En première ligne de ses poulains, deux frères champions du monde : Mark et Dave Schultz. Mark (Channing Tatum) est un gladiateur solitaire et taiseux, mal à son aise, souffrant secrètement de l’emprise de son aîné. Dave (Mark Ruffalo) est son mentor, son coach et bien évidemment sa figure paternelle : il est prévenant, plein d’assurance, et d’ailleurs père de famille. Au fil des compétitions et des entraînements se noue entre les trois hommes un manège fait de sourdes dominations.
Il y a une filiation entre Le Stratège (2011), précédent film de Bennett Miller, et Foxcatcher. C’est qu’un mouvement d’attraction-répulsion les lie à la grammaire du film de sport, genre qu’ils ont tous deux à cœur de renverser, ou plutôt dont ils anéantissent tous deux la dimension spectaculaire : le premier en se concentrant sur le soubassement tactique (les manœuvres de traders des néo-managers de base-ball) et le second dans un certain caractère antique de la pratique sportive – une tradition apollinienne qui sublime le corps masculin, éprise de noblesse, somme toute assez avare de mouvements. Surtout, dans l’un comme dans l’autre, le ring (ou le stade, peu importe) est le lieu d’une sorte de splendeur passée qu’il nous est à peine permis de regarder, si ce n’est par l’intermédiaire d’écrans d’époque (les vraies-fausses retransmissions télé, que Miller aime toujours autant) ; tandis que la coulisse est le sanctuaire du monstre, un lieu à l’abri du chahut, des regards de la foule, peuplé de tragédiens – en un mot, une crypte, un abysse où se déploie avec une élégance très assurée l’envergure dramatique de Miller.
C’est d’ailleurs justement la question du monstre qui donne à Foxcatcher une force de frappe encore jamais atteinte par le cinéaste : une déformation des peaux et des corps qui réduit, comme une épidémie, les personnages
à des animaux, et leur quotidien à un corps à corps brutal et impur. C’est la meilleure idée du film, de Steve Carell et sa prothèse nasale invraisemblable, entre le vautour et la chèvre, à Mark Ruffalo en buffle avec son front démesuré, tandis que Channing Tatum, qui n’a pas besoin de maquillage pour ressembler à un taureau, gigote autour de ses deux pères de substitution comme un chien autour de son maître.

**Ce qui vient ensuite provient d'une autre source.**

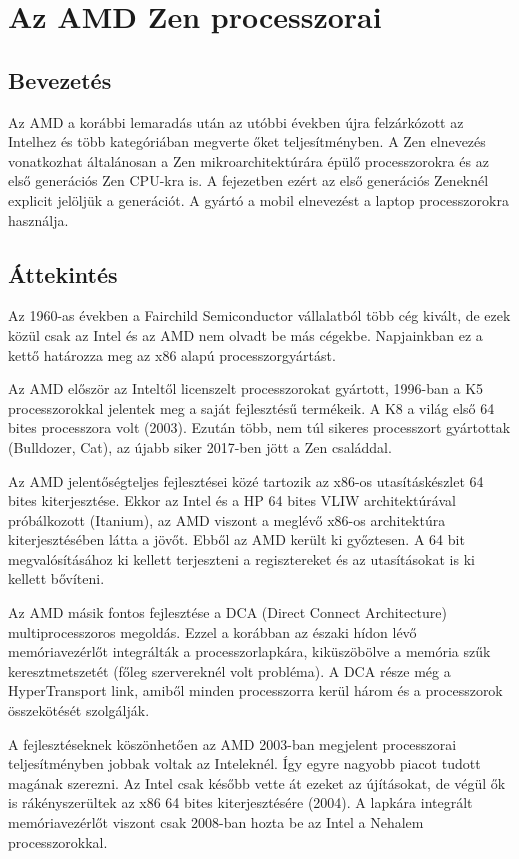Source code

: 
\chapter{Az AMD Zen processzorai}

\section{Bevezetés}
Az AMD a korábbi lemaradás után az utóbbi években újra felzárkózott az Intelhez és több kategóriában megverte őket teljesítményben.
A Zen elnevezés vonatkozhat általánosan a Zen mikroarchitektúrára épülő processzorokra és az első generációs Zen CPU-kra is.
A fejezetben ezért az első generációs Zeneknél explicit jelöljük a generációt.
A gyártó a mobil elnevezést a laptop processzorokra használja.

\section{Áttekintés}
Az 1960-as években a Fairchild Semiconductor vállalatból több cég kivált, de ezek közül csak az Intel és az AMD nem olvadt be más cégekbe.
Napjainkban ez a kettő határozza meg az x86 alapú processzorgyártást.

Az AMD először az Inteltől licenszelt processzorokat gyártott, 1996-ban a K5 processzorokkal jelentek meg a saját fejlesztésű termékeik.
A K8 a világ első 64 bites processzora volt (2003).
Ezután több, nem túl sikeres processzort gyártottak (Bulldozer, Cat), az újabb siker 2017-ben jött a Zen családdal.

Az AMD jelentőségteljes fejlesztései közé tartozik az x86-os utasításkészlet 64 bites kiterjesztése.
Ekkor az Intel és a HP 64 bites VLIW architektúrával próbálkozott (Itanium), az AMD viszont a meglévő x86-os architektúra kiterjesztésében látta a jövőt.
Ebből az AMD került ki győztesen.
A 64 bit megvalósításához ki kellett terjeszteni a regisztereket és az utasításokat is ki kellett bővíteni.

Az AMD másik fontos fejlesztése a DCA (Direct Connect Architecture) multiprocesszoros megoldás.
Ezzel a korábban az északi hídon lévő memóriavezérlőt integrálták a processzorlapkára, kiküszöbölve a memória szűk keresztmetszetét (főleg szervereknél volt probléma).
A DCA része még a HyperTransport link, amiből minden processzorra kerül három és a processzorok összekötését szolgálják.

A fejlesztéseknek köszönhetően az AMD 2003-ban megjelent processzorai teljesítményben jobbak voltak az Inteleknél.
Így egyre nagyobb piacot tudott magának szerezni.
Az Intel csak később vette át ezeket az újításokat, de végül ők is rákényszerültek az x86 64 bites kiterjesztésére (2004).
A lapkára integrált memóriavezérlőt viszont csak 2008-ban hozta be az Intel a Nehalem processzorokkal.

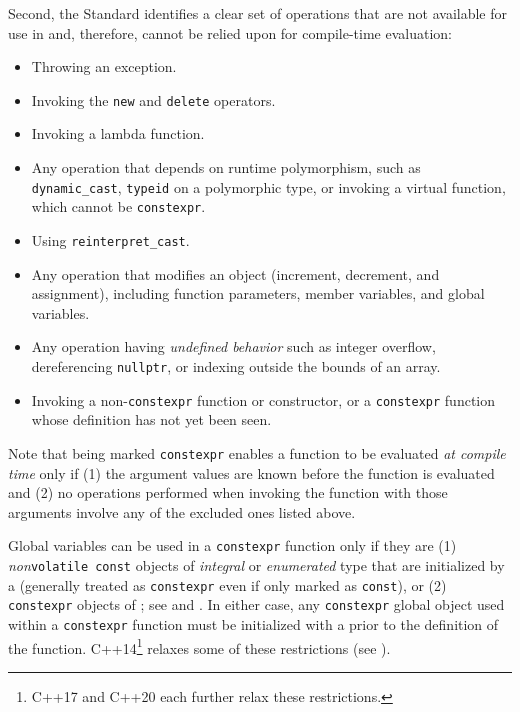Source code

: Second, the Standard identifies a clear set of operations that are not
available for use in  and, therefore,
cannot be relied upon for compile-time evaluation:

\begin{itemize}
\item{Throwing an exception.}
\item{Invoking the \lstinline!new! and \lstinline!delete! operators.}
\item{Invoking a lambda function.}
\item{Any operation that depends on runtime polymorphism, such as \lstinline!dynamic_cast!, \lstinline!typeid! on a polymorphic type, or invoking a virtual function, which cannot be \lstinline!constexpr!.}
\item{Using \lstinline!reinterpret_cast!.}
\item{Any operation that modifies an object (increment, decrement, and assignment), including function parameters, member variables, and global variables.}
\item{Any operation having \emph{undefined behavior} such as integer overflow, dereferencing \lstinline!nullptr!, or indexing outside the bounds of an array.}
\item{Invoking a non-\lstinline!constexpr! function or constructor, or a \lstinline!constexpr! function whose definition has not yet been seen.}
\end{itemize}

Note that being marked \lstinline!constexpr! enables a function to be
evaluated \emph{at compile time} only if (1) the argument values are
 known before the function is evaluated and
(2) no operations performed when invoking the function with those
arguments involve any of the excluded ones listed above.

Global variables can be used in a \lstinline!constexpr! function only if
they are (1) \emph{non}\lstinline!volatile!~\lstinline!const! objects of
\emph{integral} or \emph{enumerated} type that are initialized by a
 (generally treated as \lstinline!constexpr!
even if only marked as \lstinline!const!), or (2) \lstinline!constexpr!
objects of ; see  and . In either
case, any \lstinline!constexpr! global object used within a
\lstinline!constexpr! function must be initialized with a  prior to the definition of the function.
C++14{\cprotect\footnote{C++17 and C++20 each further relax these
  restrictions.}} relaxes some of these restrictions (see ).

Un sentiment d’abjection parcourt le film, qui dans son étude de personnages cuisine tant de nausées, de violences
mal assouvies, qu’il parvient à faire le lit d’un finale dont il ne faut bien sûr point trop dévoiler mais dont on peut tout de même relever ceci : un caractère à la fois inimaginable et évident, un renversement total qui tombe pourtant avec une frappante fluidité, paradoxe qui traduit une remarquable finesse d’écriture. Foxcatcher ne se fait certes pas sans un certain goût du rentre-dedans, de l’écrasement tragique, mais peu importe : il a la stature d’un opéra.